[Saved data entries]
_ _ _ _ _

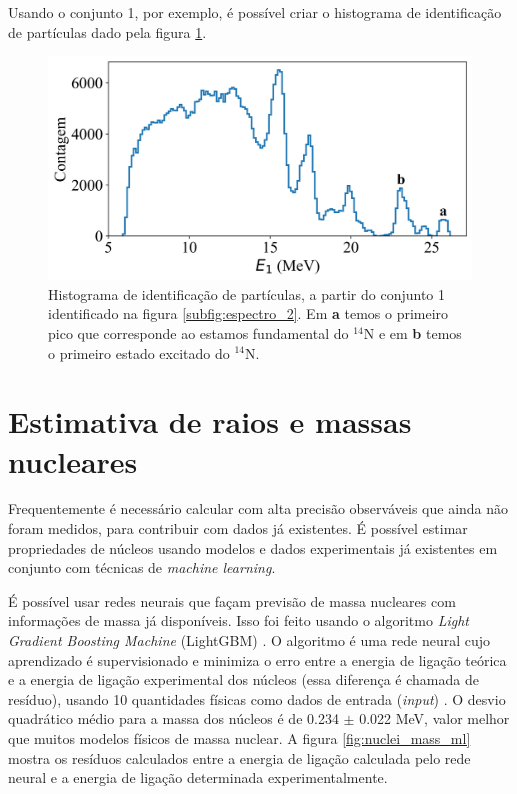 \documentclass[a4paper,12pt,oneside]{book}
\begin{document}
\begin{appendices}
\par Usando o conjunto 1, por exemplo, é possível criar o histograma de identificação de partículas dado pela figura \ref{fig:PID_hist}.

\begin{figure}[H]
    \centering
    \includegraphics[scale=0.11]{figs/espectro_3.png}
    \caption{Histograma de identificação de partículas, a partir do conjunto 1 identificado na figura \ref{subfig:espectro_2}. Em \textbf{a} temos o primeiro pico que corresponde ao estamos fundamental do $^{14}$N e em \textbf{b} temos o primeiro estado excitado do $^{14}$N.}
    \label{fig:PID_hist}
\end{figure}

\section{Estimativa de raios e massas nucleares}

\par Frequentemente é necessário calcular com alta precisão observáveis que ainda não foram medidos, para contribuir com dados já existentes. É possível estimar propriedades de núcleos usando modelos e dados experimentais já existentes em conjunto com técnicas de \textit{machine learning}.

\par É possível usar redes neurais que façam previsão de massa nucleares com informações de massa já disponíveis. Isso foi feito usando o algoritmo \textit{Light Gradient Boosting Machine} (LightGBM) \cite{LightGBM}. O algoritmo é uma rede neural cujo aprendizado é supervisionado e minimiza o erro entre a energia de ligação teórica e a energia de ligação experimental dos núcleos (essa diferença é chamada de resíduo), usando 10 quantidades físicas como dados de entrada (\textit{input}) \cite{nuclear_mass}. O desvio quadrático médio para a massa dos núcleos é de 0.234 $\pm$ 0.022 MeV, valor melhor que muitos modelos físicos de massa nuclear. A figura \ref{fig:nuclei_mass_ml} mostra os resíduos calculados entre a energia de ligação calculada pelo rede neural e a energia de ligação determinada experimentalmente.


\end{appendices}
\end{document}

_ _ _ _ _

EXERCISE INSTRUCTIONS: Bring together every line in the entries that holds the string "begin".

WRITTEN RESPONSE:
\begin{document}
\begin{appendices}
\begin{figure}[H]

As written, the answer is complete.